Monty this week started a new topic, one that perhaps many people think about but find no safe place to talk about: What do you do when your gods fail?
I know this seems like old-fashioned language. We don’t talk much of gods and devils today, or of a supernatural “over-verse” that somehow encapsulates reality (the “universe”) without being affected by it. As Carl Sagan famously said in opposition, “The cosmos is all that there ever was, all that there is, and all that there ever will be.” It’s atoms, and energy, and a vast, empty, and silent space.
I suppose it might be better cast in modern language. Perhaps it might be more meaningful to say it this way: What do you do when the political party you believed in shows itself to be hypocritical and abusive? What do you do when a relationship you trusted shows itself to be built upon lies? What do you do when a business you have trusted—perhaps even a business you work in, invest in, even represent—turns out to be nothing more than a few men making scads of money from unsuspecting, trusting fools?
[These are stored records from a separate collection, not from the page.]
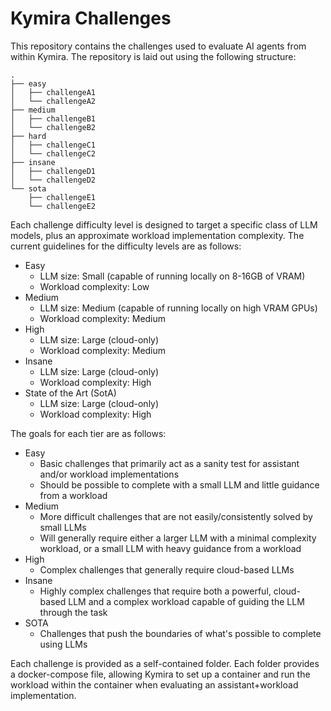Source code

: # Kymira Challenges
This repository contains the challenges used to evaluate AI agents from within
Kymira. The repository is laid out using the following structure:
```
.
├── easy
│   ├── challengeA1
│   └── challengeA2
├── medium
│   ├── challengeB1
│   └── challengeB2
├── hard
│   ├── challengeC1
│   └── challengeC2
├── insane
│   ├── challengeD1
│   └── challengeD2
└── sota
    ├── challengeE1
    └── challengeE2
```

Each challenge difficulty level is designed to target a specific class of LLM
models, plus an approximate workload implementation complexity. The current
guidelines for the difficulty levels are as follows:

* Easy
  * LLM size: Small (capable of running locally on 8-16GB of VRAM)
  * Workload complexity: Low
* Medium
  * LLM size: Medium (capable of running locally on high VRAM GPUs)
  * Workload complexity: Medium
* High
  * LLM size: Large (cloud-only)
  * Workload complexity: Medium
* Insane
  * LLM size: Large (cloud-only)
  * Workload complexity: High
* State of the Art (SotA)
  * LLM size: Large (cloud-only)
  * Workload complexity: High

The goals for each tier are as follows:

* Easy
  * Basic challenges that primarily act as a sanity test for assistant and/or
    workload implementations
  * Should be possible to complete with a small LLM and little guidance from
    a workload
* Medium
  * More difficult challenges that are not easily/consistently solved by small
    LLMs
  * Will generally require either a larger LLM with a minimal complexity
    workload, or a small LLM with heavy guidance from a workload
* High
  * Complex challenges that generally require cloud-based LLMs
* Insane
  * Highly complex challenges that require both a powerful, cloud-based LLM
    and a complex workload capable of guiding the LLM through the task
* SOTA
  * Challenges that push the boundaries of what's possible to complete using
    LLMs

Each challenge is provided as a self-contained folder. Each folder provides
a docker-compose file, allowing Kymira to set up a container and run the
workload within the container when evaluating an assistant+workload implementation.
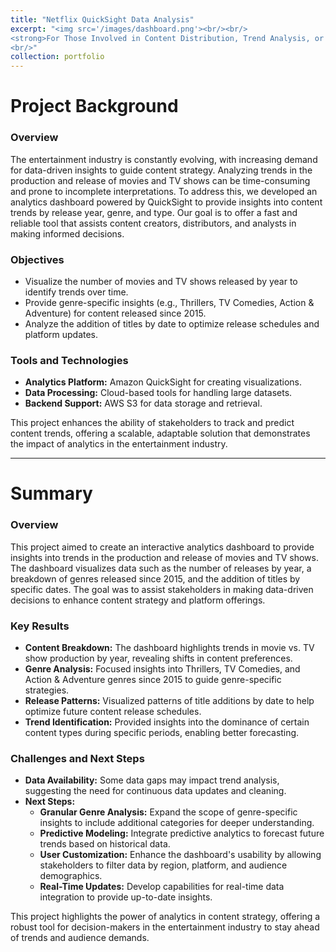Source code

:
 ```yaml
---
title: "Netflix QuickSight Data Analysis"
excerpt: "<img src='/images/dashboard.png'><br/><br/>
<strong>For Those Involved in Content Distribution, Trend Analysis, or Platform Strategy<strong>
<br/>"
collection: portfolio
---
```

# Project Background

### Overview
The entertainment industry is constantly evolving, with increasing demand for data-driven insights to guide content strategy. Analyzing trends in the production and release of movies and TV shows can be time-consuming and prone to incomplete interpretations. To address this, we developed an analytics dashboard powered by QuickSight to provide insights into content trends by release year, genre, and type. Our goal is to offer a fast and reliable tool that assists content creators, distributors, and analysts in making informed decisions.

### Objectives
- Visualize the number of movies and TV shows released by year to identify trends over time.
- Provide genre-specific insights (e.g., Thrillers, TV Comedies, Action & Adventure) for content released since 2015.
- Analyze the addition of titles by date to optimize release schedules and platform updates.

### Tools and Technologies
- **Analytics Platform:** Amazon QuickSight for creating visualizations.
- **Data Processing:** Cloud-based tools for handling large datasets.
- **Backend Support:** AWS S3 for data storage and retrieval.

This project enhances the ability of stakeholders to track and predict content trends, offering a scalable, adaptable solution that demonstrates the impact of analytics in the entertainment industry.

---

# Summary

### Overview
This project aimed to create an interactive analytics dashboard to provide insights into trends in the production and release of movies and TV shows. The dashboard visualizes data such as the number of releases by year, a breakdown of genres released since 2015, and the addition of titles by specific dates. The goal was to assist stakeholders in making data-driven decisions to enhance content strategy and platform offerings.

### Key Results
- **Content Breakdown:** The dashboard highlights trends in movie vs. TV show production by year, revealing shifts in content preferences.
- **Genre Analysis:** Focused insights into Thrillers, TV Comedies, and Action & Adventure genres since 2015 to guide genre-specific strategies.
- **Release Patterns:** Visualized patterns of title additions by date to help optimize future content release schedules.
- **Trend Identification:** Provided insights into the dominance of certain content types during specific periods, enabling better forecasting.

### Challenges and Next Steps
- **Data Availability:** Some data gaps may impact trend analysis, suggesting the need for continuous data updates and cleaning.
- **Next Steps:**
  - **Granular Genre Analysis:** Expand the scope of genre-specific insights to include additional categories for deeper understanding.
  - **Predictive Modeling:** Integrate predictive analytics to forecast future trends based on historical data.
  - **User Customization:** Enhance the dashboard's usability by allowing stakeholders to filter data by region, platform, and audience demographics.
  - **Real-Time Updates:** Develop capabilities for real-time data integration to provide up-to-date insights.

This project highlights the power of analytics in content strategy, offering a robust tool for decision-makers in the entertainment industry to stay ahead of trends and audience demands.
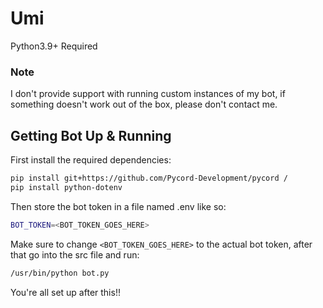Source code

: # Umi
Python3.9+ Required

### Note
I don't provide support with running custom instances of my bot, if something doesn't work out of the box, please don't contact me.

## Getting Bot Up & Running
First install the required dependencies:
```sh
pip install git+https://github.com/Pycord-Development/pycord /
pip install python-dotenv
```
Then store the bot token in a file named .env like so:
```sh
BOT_TOKEN=<BOT_TOKEN_GOES_HERE>
```
Make sure to change ``<BOT_TOKEN_GOES_HERE>`` to the actual bot token, after that go into the src file and run:
```sh
/usr/bin/python bot.py
```
You're all set up after this!!
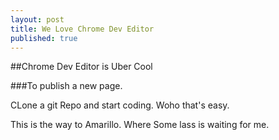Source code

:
 ```yaml
---
layout: post
title: We Love Chrome Dev Editor
published: true
---
```


##Chrome Dev Editor is Uber Cool

###To publish a new page.

CLone a git Repo and start coding. Woho that's easy.

This is the way to Amarillo. Where Some lass is waiting for me.

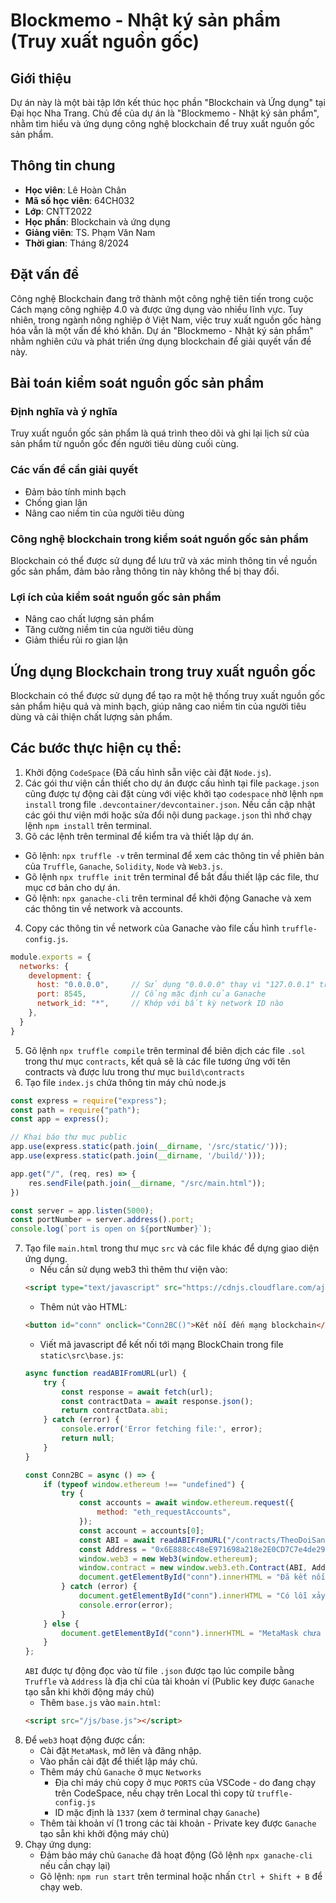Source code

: # Blockmemo - Nhật ký sản phẩm (Truy xuất nguồn gốc)

## Giới thiệu
Dự án này là một bài tập lớn kết thúc học phần "Blockchain và Ứng dụng" tại Đại học Nha Trang. Chủ đề của dự án là "Blockmemo - Nhật ký sản phẩm", nhằm tìm hiểu và ứng dụng công nghệ blockchain để truy xuất nguồn gốc sản phẩm.

## Thông tin chung
- **Học viên**: Lê Hoàn Chân
- **Mã số học viên**: 64CH032
- **Lớp**: CNTT2022
- **Học phần**: Blockchain và ứng dụng
- **Giảng viên**: TS. Phạm Văn Nam
- **Thời gian**: Tháng 8/2024

## Đặt vấn đề
Công nghệ Blockchain đang trở thành một công nghệ tiên tiến trong cuộc Cách mạng công nghiệp 4.0 và được ứng dụng vào nhiều lĩnh vực. Tuy nhiên, trong ngành nông nghiệp ở Việt Nam, việc truy xuất nguồn gốc hàng hóa vẫn là một vấn đề khó khăn. Dự án "Blockmemo - Nhật ký sản phẩm" nhằm nghiên cứu và phát triển ứng dụng blockchain để giải quyết vấn đề này.

## Bài toán kiểm soát nguồn gốc sản phẩm
### Định nghĩa và ý nghĩa
Truy xuất nguồn gốc sản phẩm là quá trình theo dõi và ghi lại lịch sử của sản phẩm từ nguồn gốc đến người tiêu dùng cuối cùng.

### Các vấn đề cần giải quyết
- Đảm bảo tính minh bạch
- Chống gian lận
- Nâng cao niềm tin của người tiêu dùng

### Công nghệ blockchain trong kiểm soát nguồn gốc sản phẩm
Blockchain có thể được sử dụng để lưu trữ và xác minh thông tin về nguồn gốc sản phẩm, đảm bảo rằng thông tin này không thể bị thay đổi.

### Lợi ích của kiểm soát nguồn gốc sản phẩm
- Nâng cao chất lượng sản phẩm
- Tăng cường niềm tin của người tiêu dùng
- Giảm thiểu rủi ro gian lận

## Ứng dụng Blockchain trong truy xuất nguồn gốc
Blockchain có thể được sử dụng để tạo ra một hệ thống truy xuất nguồn gốc sản phẩm hiệu quả và minh bạch, giúp nâng cao niềm tin của người tiêu dùng và cải thiện chất lượng sản phẩm.


## Các bước thực hiện cụ thể:
1. Khởi động `CodeSpace` (Đã cấu hình sẵn việc cài đặt `Node.js`).
2. Các gói thư viện cần thiết cho dự án được cấu hình tại file `package.json` cũng được tự động cài đặt cùng với việc khởi tạo `codespace` nhờ lệnh `npm install` trong file `.devcontainer/devcontainer.json`. Nếu cần cập nhật các gói thư viện mới hoặc sửa đổi nội dung `package.json` thì nhớ chạy lệnh `npm install` trên terminal.
3. Gõ các lệnh trên terminal để kiểm tra và thiết lập dự án.
- Gõ lệnh: `npx truffle -v` trên terminal để xem các thông tin về phiên bản của `Truffle`, `Ganache`, `Solidity`, `Node` và `Web3.js`.
- Gõ lệnh `npx truffle init` trên terminal để bắt đầu thiết lập các file, thư mục cơ bản cho dự án.
- Gõ lệnh: `npx ganache-cli` trên terminal để khởi động Ganache và xem các thông tin về network và accounts.
4. Copy các thông tin về network của Ganache vào file cấu hình `truffle-config.js`.

```javascript
module.exports = {
  networks: {
    development: {
      host: "0.0.0.0",     // Sử dụng "0.0.0.0" thay vì "127.0.0.1" trên CodeSpace
      port: 8545,          // Cổng mặc định của Ganache
      network_id: "*",     // Khớp với bất kỳ network ID nào
    },
  }
}
```
5. Gõ lệnh `npx truffle compile` trên terminal để biên dịch các file `.sol` trong thư mục `contracts`, kết quả sẽ là các file tương ứng với tên contracts và được lưu trong thư mục `build\contracts`
6. Tạo file `index.js` chứa thông tin máy chủ node.js
```javascript
const express = require("express");
const path = require("path");
const app = express();

// Khai báo thư mục public
app.use(express.static(path.join(__dirname, '/src/static/')));
app.use(express.static(path.join(__dirname, '/build/')));

app.get("/", (req, res) => {
    res.sendFile(path.join(__dirname, "/src/main.html"));
})

const server = app.listen(5000);
const portNumber = server.address().port;
console.log(`port is open on ${portNumber}`);
```
7. Tạo file `main.html` trong thư mục `src` và các file khác để dựng giao diện ứng dụng.
    - Nếu cần sử dụng web3 thì thêm thư viện vào:
    ```html
    <script type="text/javascript" src="https://cdnjs.cloudflare.com/ajax/libs/web3/1.2.7-rc.0/web3.min.js"></script>
    ```
    - Thêm nút vào HTML:
    ```html
    <button id="conn" onclick="Conn2BC()">Kết nối đến mạng blockchain</button>
    ```
    - Viết mã javascript để kết nối tới mạng BlockChain trong file `static\src\base.js`:
    ```javascript
    async function readABIFromURL(url) {
        try {
            const response = await fetch(url);
            const contractData = await response.json();
            return contractData.abi;
        } catch (error) {
            console.error('Error fetching file:', error);
            return null;
        }
    }

    const Conn2BC = async () => {
        if (typeof window.ethereum !== "undefined") {
            try {
                const accounts = await window.ethereum.request({
                    method: "eth_requestAccounts",
                });
                const account = accounts[0];
                const ABI = await readABIFromURL("/contracts/TheoDoiSanPham.json");
                const Address = "0x6E888cc48eE971698a218e2E0CD7C7e4de29dd53";
                window.web3 = new Web3(window.ethereum);
                window.contract = new window.web3.eth.Contract(ABI, Address);
                document.getElementById("conn").innerHTML = "Đã kết nối với mạng Blockchain.";
            } catch (error) {
                document.getElementById("conn").innerHTML = "Có lỗi xảy ra khi kết nối với MetaMask.";
                console.error(error);
            }
        } else {
            document.getElementById("conn").innerHTML = "MetaMask chưa được cài đặt. Cài đi nào!";
        }
    };
    ```
    `ABI` được tự động đọc vào từ file `.json` được tạo lúc compile bằng `Truffle` và `Address` là địa chỉ của tài khoản ví (Public key được `Ganache` tạo sẵn khi khởi động máy chủ)
    - Thêm `base.js` vào `main.html`:
    ```html
    <script src="/js/base.js"></script>
    ```
8. Để `web3` hoạt động được cần:
    - Cài đặt `MetaMask`, mở lên và đăng nhập.
    - Vào phần cài đặt để thiết lập máy chủ.
    - Thêm máy chủ `Ganache` ở mục `Networks` 
        - Địa chỉ máy chủ copy ở mục `PORTS` của VSCode - do đang chạy trên CodeSpace, nếu chạy trên Local thì copy từ `truffle-config.js`
        - ID mặc định là `1337` (xem ở terminal chạy `Ganache`)
    - Thêm tài khoản ví (1 trong các tài khoản - Private key được `Ganache` tạo sẵn khi khởi động máy chủ)
9. Chạy ứng dụng:
    - Đảm bảo máy chủ `Ganache` đã hoạt động (Gõ lệnh `npx ganache-cli` nếu cần chạy lại)
    - Gõ lệnh: `npm run start` trên terminal hoặc nhấn `Ctrl + Shift + B` để chạy web.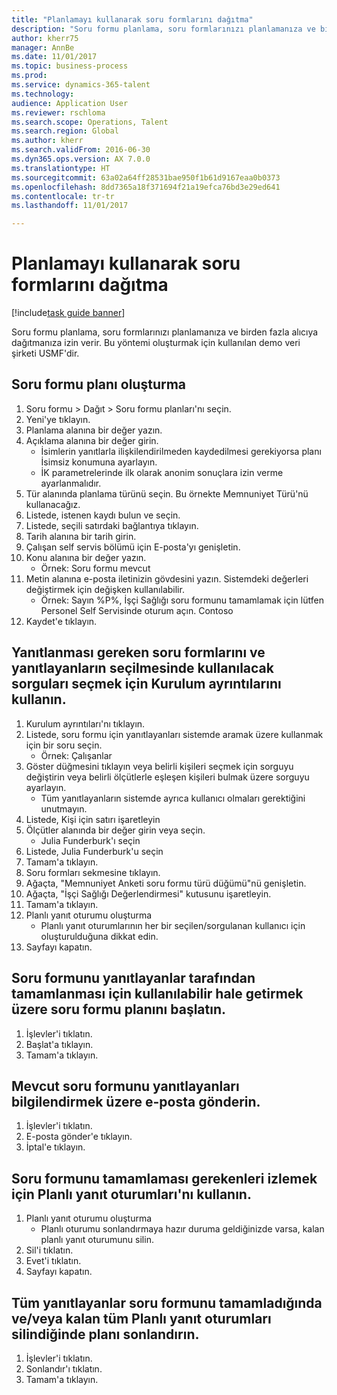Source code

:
 ```yaml
--- 
title: "Planlamayı kullanarak soru formlarını dağıtma"
description: "Soru formu planlama, soru formlarınızı planlamanıza ve birden fazla alıcıya dağıtmanıza izin verir."
author: kherr75
manager: AnnBe
ms.date: 11/01/2017
ms.topic: business-process
ms.prod: 
ms.service: dynamics-365-talent
ms.technology: 
audience: Application User
ms.reviewer: rschloma
ms.search.scope: Operations, Talent
ms.search.region: Global
ms.author: kherr
ms.search.validFrom: 2016-06-30
ms.dyn365.ops.version: AX 7.0.0
ms.translationtype: HT
ms.sourcegitcommit: 63a02a64ff28531bae950f1b61d9167eaa0b0373
ms.openlocfilehash: 8dd7365a18f371694f21a19efca76bd3e29ed641
ms.contentlocale: tr-tr
ms.lasthandoff: 11/01/2017

---
```

# <a name="distribute-questionnaires-using-scheduling"></a>Planlamayı kullanarak soru formlarını dağıtma

[!include[task guide banner](../../includes/task-guide-banner.md)]

Soru formu planlama, soru formlarınızı planlamanıza ve birden fazla alıcıya dağıtmanıza izin verir. Bu yöntemi oluşturmak için kullanılan demo veri şirketi USMF'dir.


## <a name="create-a-questionnaire-schedule"></a>Soru formu planı oluşturma
1. Soru formu > Dağıt > Soru formu planları'nı seçin.
2. Yeni'ye tıklayın.
3. Planlama alanına bir değer yazın.
4. Açıklama alanına bir değer girin.
    * İsimlerin yanıtlarla ilişkilendirilmeden kaydedilmesi gerekiyorsa planı İsimsiz konumuna ayarlayın.  
    * İK parametrelerinde ilk olarak anonim sonuçlara izin verme ayarlanmalıdır.  
5. Tür alanında planlama türünü seçin.  Bu örnekte Memnuniyet Türü'nü kullanacağız.
6. Listede, istenen kaydı bulun ve seçin.
7. Listede, seçili satırdaki bağlantıya tıklayın.
8. Tarih alanına bir tarih girin.
9. Çalışan self servis bölümü için E-posta'yı genişletin.
10. Konu alanına bir değer yazın.
    * Örnek: Soru formu mevcut  
11. Metin alanına e-posta iletinizin gövdesini yazın. Sistemdeki değerleri değiştirmek için değişken kullanılabilir.
    * Örnek:   Sayın %P%,  İşçi Sağlığı soru formunu tamamlamak için lütfen Personel Self Servisinde oturum açın.  Contoso  
12. Kaydet'e tıklayın.

## <a name="use-the-setup-details-to-select-the-questionnaires-to-be-answered-as-well-as-any-queries-to-use-to-select-respondents"></a>Yanıtlanması gereken soru formlarını ve yanıtlayanların seçilmesinde kullanılacak sorguları seçmek için Kurulum ayrıntılarını kullanın.
1. Kurulum ayrıntıları'nı tıklayın.
2. Listede, soru formu için yanıtlayanları sistemde aramak üzere kullanmak için bir soru seçin.
    * Örnek: Çalışanlar  
3. Göster düğmesini tıklayın veya belirli kişileri seçmek için sorguyu değiştirin veya belirli ölçütlerle eşleşen kişileri bulmak üzere sorguyu ayarlayın.
    * Tüm yanıtlayanların sistemde ayrıca kullanıcı olmaları gerektiğini unutmayın.  
4. Listede, Kişi için satırı işaretleyin
5. Ölçütler alanında bir değer girin veya seçin.
    * Julia Funderburk'ı seçin  
6. Listede, Julia Funderburk'u seçin
7. Tamam'a tıklayın.
8. Soru formları sekmesine tıklayın.
9. Ağaçta, "Memnuniyet Anketi soru formu türü düğümü"nü genişletin.
10. Ağaçta, "İşçi Sağlığı Değerlendirmesi" kutusunu işaretleyin.
11. Tamam'a tıklayın.
12. Planlı yanıt oturumu oluşturma
    * Planlı yanıt oturumlarının her bir seçilen/sorgulanan kullanıcı için oluşturulduğuna dikkat edin.  
13. Sayfayı kapatın.

## <a name="start-the-questionnaire-schedule-in-order-to-make-the-questionnaire-available-for-respondents-to-complete"></a>Soru formunu yanıtlayanlar tarafından tamamlanması için kullanılabilir hale getirmek üzere soru formu planını başlatın.
1. İşlevler'i tıklatın.
2. Başlat'a tıklayın.
3. Tamam'a tıklayın.

## <a name="send-the-email-to-inform-respondents-of-the-available-questionnaire"></a>Mevcut soru formunu yanıtlayanları bilgilendirmek üzere e-posta gönderin.
1. İşlevler'i tıklatın.
2. E-posta gönder'e tıklayın.
3. İptal'e tıklayın.

## <a name="use-planned-answer-sessions-to-monitor-who-needs-to-complete-the-questionnaire"></a>Soru formunu tamamlaması gerekenleri izlemek için Planlı yanıt oturumları'nı kullanın.
1. Planlı yanıt oturumu oluşturma
    * Planlı oturumu sonlandırmaya hazır duruma geldiğinizde varsa, kalan planlı yanıt oturumunu silin.  
2. Sil'i tıklatın.
3. Evet'i tıklatın.
4. Sayfayı kapatın.

## <a name="end-the-schedule-when-all-respondents-have-completed-the-questionnaire-andor-all-remaining-planned-answer-sessions-have-been-deleted"></a>Tüm yanıtlayanlar soru formunu tamamladığında ve/veya kalan tüm Planlı yanıt oturumları silindiğinde planı sonlandırın.
1. İşlevler'i tıklatın.
2. Sonlandır'ı tıklatın.
3. Tamam'a tıklayın.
I’m sure you can find more examples from your own experience, if not from web articles and TV exposés. We set up for ourselves to believe in a safe world where we understand what is going on, where there is payoff for doing the right thing, where the rules make sense to us. If we are fortunate, we have many years of this work-and-reward system. If we vote for a particular party and avoid some of the discrepancies, we are repaid with the satisfaction of knowing that our party is right. If we keep in a relationship with unexamined parts we can sail along to life’s end untroubled. If we turn a blind eye to the abuses of our business world, our social relationships, our churches and temples and mosques, our fraternal organizations, our unions—well, then, we will have a happy, fulfilled life. As long as we ourselves are not inconvenienced by what’s happening, as long as the rules work, we can convince ourselves that our gods are alive and well, rewarding us for our obedience and the shutting down of our faith.
I know. You didn’t think that’s what you’re doing. You were being honest about your lack of religion and skepticism towards the supernatural. You were thinking that by ignoring the sacred and emphasizing the secular, you were being true to yourself.
But I think that if you look at yourself, the nature of your belief, and the touching way you believe that your beliefs will result in something that no belief can result in—you will find you are actually quite credulous. You believe not with a lack of evidence—but in spite of the evidence.
People lie. Societies crumble. Businesses fail. Political parties speak one thing but pursue an opposite agenda. These are our gods, and they are proved not to be so much lies as they are simply untrustworthy—literally not worthy of our trust. Not worthy of us.
At least that’s the way I see it, because I believe we, as humans, are worth so much more than we actually understand. We are beings who see the universe of true and false, and then deduce what is right and wrong. We are worth more than these systems deserve, and far more than these systems deliver. They are false gods who claim to listen but either do not act—or act in opposition.
So “losing my religion” is actually a good thing. It’s a good place to be. It means we are ready to look at ourselves, what we believe, and what we think is really worth living for.
I’m on the edge of my seat to find out how it all ends. Because it’s just starting.